Hitchcock's Blackmail 1929

Directed by Alfred Hitchcock

This year the Festival’s popular collaboration with the Auckland Philharmonia Orchestra features the ninth and final silent film directed by young master of suspense Alfred Hitchcock. With classic Charlie Chaplin short Easy Street.

UK In English
84 minutes B&W / DCP

Director

Producer

John Maxwell

Screenplay

Alfred Hitchcock
,
Charles Bennett. Based on the play by Charles Bennett

Photography

Jack E. Cox

Editor

Emile de Ruelle

With

Anny Ondra
,
Sara Allgood
,
Charles Paton
,
John Longden
,
Donald Calthrop

A restoration by the BFI National Archive in association with STUDIOCANAL. Principal restoration funding provided by The Hollywood Foreign Press Association and The Film Foundation.

Elsewhere

This year the Festival’s popular collaboration with the Auckland Philharmonia Orchestra celebrates two sons of London whose names loom forever large in the movie pantheon: Charlie Chaplin and Alfred Hitchcock. Composer and frequent Festival visitor Neil Brand hails from Mid Sussex himself. He sees Chaplin’s classic short Easy Street as closely aligned to his London origins. Though shot in California, its streets look like a London slum – and those coppers don’t exactly resemble the LAPD. We couldn’t be happier about presenting Neil’s new scores for Chaplin’s short and Hitchcock’s final silent feature Blackmail on one very lively programme. (We cannot recommend Blackmail for small children.)

Two years ago the British Film Institute began a major fundraising campaign in support of the National Archive’s biggest single project to date: the full restoration of Alfred Hitchcock’s nine surviving silent films. Now, thanks to the support of BFI members, Hitchcock fans, trusts and foundations, corporate partners, rights holders and archives around the world, audiences can encounter these classics afresh.
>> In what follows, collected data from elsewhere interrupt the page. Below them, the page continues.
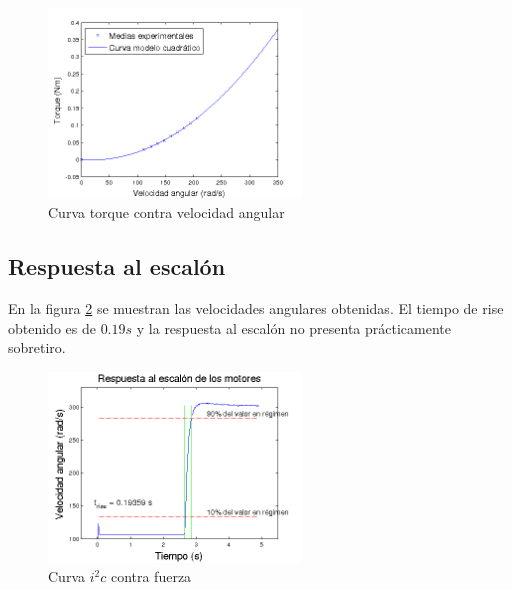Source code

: \documentclass[main]{subfiles}
\begin{document}
\begin{figure}
  \begin{center}
	\includegraphics[width=0.6\textwidth]{./pics_motores/torque.png}
  \end{center}
  \caption{Curva torque contra velocidad angular}
  \label{fig:torque}
\end{figure}

\subsection{Respuesta al escal\'on}

En la figura \ref{fig:resp_esc} se muestran las velocidades angulares obtenidas. El tiempo de rise obtenido es de $0.19s$ y la respuesta al escal\'on no presenta pr\'acticamente sobretiro.


\begin{figure}[h]
  \begin{center}
	\includegraphics[width=0.6\textwidth]{./pics_motores/resp_esc.png}
  \end{center}
  \caption{Curva $i^2c$ contra fuerza}
  \label{fig:resp_esc}
\end{figure}
\end{document}
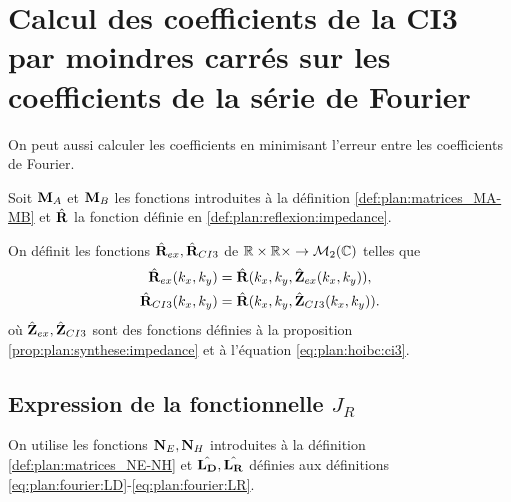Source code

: \section{Calcul des coefficients de la CI3 par moindres carrés sur les coefficients de la série de Fourier}

  On peut aussi calculer les coefficients en minimisant l'erreur entre les coefficients de Fourier.

  Soit \(\mathbf{M}_A\) et \(\mathbf{M}_B\) les fonctions introduites à la définition \ref{def:plan:matrices_MA-MB} et \(\hat{\mathbf{R}}\) la fonction définie en \ref{def:plan:reflexion:impedance}.

  \begin{defn}%
    \label{def:plan:minimisation:matrices_MR}
    On définit les fonctions \(\hat{\mathbf{R}}_{ex}, \hat{\mathbf{R}}_{CI3}\) de \(\mathbb R\times\mathbb R\times \rightarrow \mathcal{M}_2(\mathbb C)\) telles que
    \begin{align*}
      \hat{\mathbf{R}}_{ex}(k_x,k_y) &= \hat{\mathbf{R}}(k_x,k_y, \hat{\mathbf{Z}}_{ex}(k_x,k_y)),
      \\
      \hat{\mathbf{R}}_{CI3}(k_x,k_y) &= \hat{\mathbf{R}}(k_x,k_y, \hat{\mathbf{Z}}_{CI3}(k_x,k_y)).
    \end{align*}
    où \(\hat{\mathbf{Z}}_{ex},\hat{\mathbf{Z}}_{CI3}\) sont des fonctions définies à la proposition \ref{prop:plan:synthese:impedance} et à l'équation \eqref{eq:plan:hoibc:ci3}.
  \end{defn}

  \subsection[Expression de la fonctionnelle JR]{Expression de la fonctionnelle \(J_R\)}

    On utilise les fonctions \(\mathbf{N}_E, \mathbf{N}_H\) introduites à la définition \ref{def:plan:matrices_NE-NH} et \(\hat{\mathbf{L_D}},\hat{\mathbf{L_R}}\) définies aux définitions \ref{eq:plan:fourier:LD}-\ref{eq:plan:fourier:LR}.

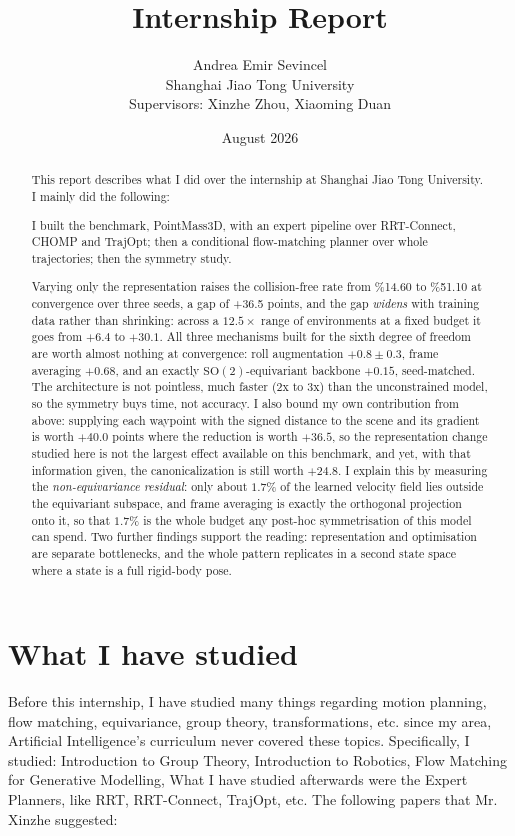 \documentclass[11pt,a4paper]{article}
\title{\large Internship Report}
\author{Andrea Emir Sevincel\\
        {\normalsize Shanghai Jiao Tong University}\\
        {\normalsize Supervisors: Xinzhe Zhou, Xiaoming Duan}}
\date{August 2026}
\newcommand{\SO}{\mathrm{SO}}
\begin{document}
\maketitle

\begin{abstract}
\noindent
This report describes what I did over the internship at Shanghai Jiao Tong University. I mainly did the following:

I built the benchmark, PointMass3D, with an expert pipeline over RRT-Connect,
CHOMP and TrajOpt; then a conditional flow-matching planner over whole
trajectories; then the symmetry study.

Varying only the representation
raises the collision-free rate from \%14.60 to
\%51.10 at convergence over three seeds, a gap of
+36.5 points, and the gap \emph{widens} with training data rather than
shrinking: across a $12.5\times$ range of environments at a fixed budget it goes
from $+6.4$ to $+30.1$. All three mechanisms built for the sixth degree of freedom are worth
almost nothing at convergence: roll augmentation $+0.8 \pm 0.3$, frame averaging
$+0.68$, and an exactly $\SO(2)$-equivariant backbone $+0.15$, seed-matched. The
architecture is not pointless, much faster (2x to 3x) than the unconstrained model, so the symmetry buys
time, not accuracy. I also bound my own contribution from above: supplying each
waypoint with the signed distance to the scene and its gradient is worth $+40.0$
points where the reduction is worth $+36.5$, so the representation change studied
here is not the largest effect available on this benchmark, and yet, with that
information given, the canonicalization is still worth $+24.8$. I explain this  by measuring  the \emph{non-equivariance residual}: only about $1.7\%$ of the learned velocity
field lies outside the equivariant subspace, and frame averaging is exactly the
orthogonal projection onto it, so that $1.7\%$ is the whole budget any post-hoc
symmetrisation of this model can spend. Two further findings support the reading:
representation and optimisation are separate bottlenecks, and the whole pattern
replicates in a second state space where a state is a full rigid-body pose.
\end{abstract}
\section{What I have studied}

Before this internship, I have studied many things regarding motion planning, flow matching, equivariance, group theory, transformations, etc. since my area, Artificial Intelligence's curriculum never covered these topics.
Specifically, I studied: Introduction to Group Theory, Introduction to Robotics, Flow Matching for Generative Modelling, 
What I have studied afterwards were the Expert Planners, like RRT, RRT-Connect, TrajOpt, etc. 
The following papers that Mr. Xinzhe suggested: 
\end{document}
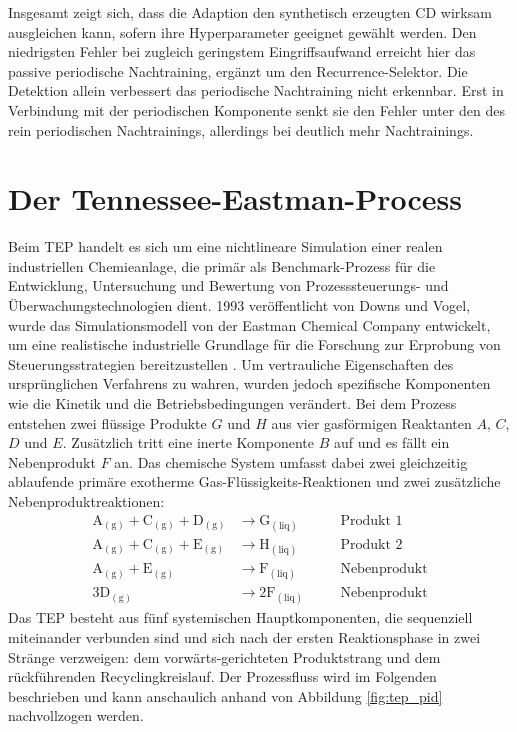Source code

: %
Insgesamt zeigt sich, dass die Adaption den synthetisch erzeugten \ac{CD} wirksam ausgleichen kann, sofern ihre Hyperparameter geeignet gewählt werden. Den niedrigsten Fehler bei zugleich geringstem Eingriffsaufwand erreicht hier das passive periodische Nachtraining, ergänzt um den Recurrence-Selektor. Die Detektion allein verbessert das periodische Nachtraining nicht erkennbar. Erst in Verbindung mit der periodischen Komponente senkt sie den Fehler unter den des rein periodischen Nachtrainings, allerdings bei deutlich mehr Nachtrainings. \par
%
\section{Der Tennessee-Eastman-Process} \label{sec:TEP}
%
Beim \ac{TEP} handelt es sich um eine nichtlineare Simulation einer realen industriellen Chemieanlage, die primär als Benchmark-Prozess für die Entwicklung, Untersuchung und Bewertung von Prozesssteuerungs- und Überwachungstechnologien dient. 1993 veröffentlicht von Downs und Vogel, wurde das Simulationsmodell von der Eastman Chemical Company entwickelt, um eine realistische industrielle Grundlage für die Forschung zur Erprobung von Steuerungsstrategien bereitzustellen \cite{downs.1993}. Um vertrauliche Eigenschaften des ursprünglichen Verfahrens zu wahren, wurden jedoch spezifische Komponenten wie die Kinetik und die Betriebsbedingungen verändert. \newline
Bei dem Prozess entstehen zwei flüssige Produkte $G$ und $H$ aus vier gasförmigen Reaktanten $A$, $C$, $D$ und $E$. Zusätzlich tritt eine inerte Komponente $B$ auf und es fällt ein Nebenprodukt $F$ an. Das chemische System umfasst dabei zwei gleichzeitig ablaufende primäre exotherme Gas-Flüssigkeits-Reaktionen und zwei zusätzliche Nebenproduktreaktionen:
%
\begin{align}
    \mathrm{A_{(g)} + C_{(g)} + D_{(g)}} &\rightarrow \mathrm{G_{(liq)}} \quad &&\text{Produkt 1} \label{eq:chem_1}\\
    \mathrm{A_{(g)} + C_{(g)} + E_{(g)}} &\rightarrow \mathrm{H_{(liq)}} \quad &&\text{Produkt 2} \label{eq:chem_2}\\
    \mathrm{A_{(g)} + E_{(g)}} &\rightarrow \mathrm{F_{(liq)}} \quad &&\text{Nebenprodukt} \label{eq:chem_3}\\
    \mathrm{3D_{(g)}} &\rightarrow \mathrm{2F_{(liq)}} \quad &&\text{Nebenprodukt} \label{eq:chem_4}
\end{align}
%
Das \ac{TEP} besteht aus fünf systemischen Hauptkomponenten, die sequenziell miteinander verbunden sind und sich nach der ersten Reaktionsphase in zwei Stränge verzweigen: dem vorwärts-gerichteten Produktstrang und dem rückführenden Recyclingkreislauf. Der Prozessfluss wird im Folgenden beschrieben und kann anschaulich anhand von Abbildung \ref{fig:tep_pid} nachvollzogen werden.
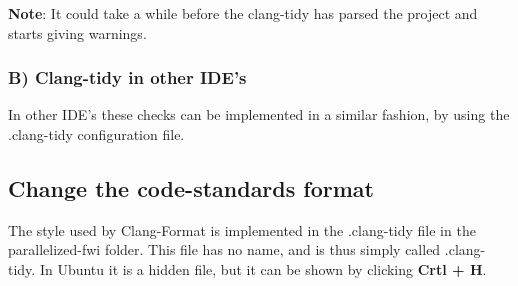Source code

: \documentclass[10pt]{article}
\begin{document}
\textbf{Note}: It could take a while before the clang-tidy has parsed the project and starts giving warnings.

\subsubsection*{B) Clang-tidy in other IDE's}
In other IDE’s these checks can be implemented in a similar fashion, by using the .clang-tidy configuration file.

\subsection*{Change the code-standards format}
The style used by Clang-Format is implemented in the .clang-tidy file in the parallelized-fwi folder. This file has no name, and is thus simply called .clang-tidy. In Ubuntu it is a hidden file, but it can be shown by clicking \textbf{Crtl + H}.
\end{document}
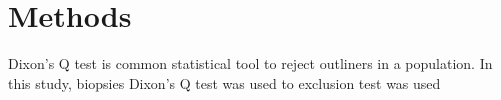 \chapter{Methods}

Dixon's Q test is common statistical tool to reject outliners in a population. In this study, biopsies  Dixon's Q test was used to   exclusion test was used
The Civic audience will be among the first in the world to share the bounty: our screening of the restored Blackmail takes place just a month after its premiere at the British Museum – the scene of the film’s climactic chase.

“In Alfred Hitchcock’s Blackmail, Alice White (Anny Ondra) is the bored girlfriend of a dour Scotland Yard detective, with no interest in going to the movies as she’s ‘seen it all before’. As a rejoinder to her indifference, cinema’s great sadist swiftly dispatches one of his very first blondes into the hands of a seductive painter, whose attempted rape is scuppered when she frantically kills him in self-defence.

It is both Hitch’s last silent film and his first talkie. Filmed in 1929 in two versions released a couple of months apart, it straddles cinema’s first great revolution… Blackmail is a wild ride, a darkly comic thriller to which Neil Brand’s score provides a beautiful response. Deeply engaged with the images, the music enacts a playful tussle that thickens the texture of Hitchcock’s drama. The style is reminiscent of some of Bernard Herrmann’s classic scores, a neat move that uncovers echoes between the director’s early and late work… Brand often appears to be moulding the narrative. He stretches out moments of suspense to breaking point before quickening the pace, using effects to create scenes of great comedy… It’s remarkable to witness an act of musical creation that not only works to preserve cinema history, but makes the old speak to us in new ways.” — James Mansfield, Little White Lies 

Composer Neil Brand has been accompanying silent films for over 20 years. He has written scores for TV documentaries and radio dramas, music for theatre, two musicals and four radio plays, and is considered one of the finest exponents of improvised silent film accompaniment in the world. He has dazzled New Zealand audiences several times as a guest of NZIFF. Neil’s scores for both films have been arranged for orchestra by another NZIFF Live Cinema regular, composer and conductor Timothy Brock.

Conductor Brett Kelly is one of Australia’s leading resident conductors. In recent years Brett’s engagements have included numerous return visits to the Adelaide, Melbourne, Sydney, Queensland, Tasmanian and West Australian symphony orchestras, as well as the Auckland Philharmonia Orchestra.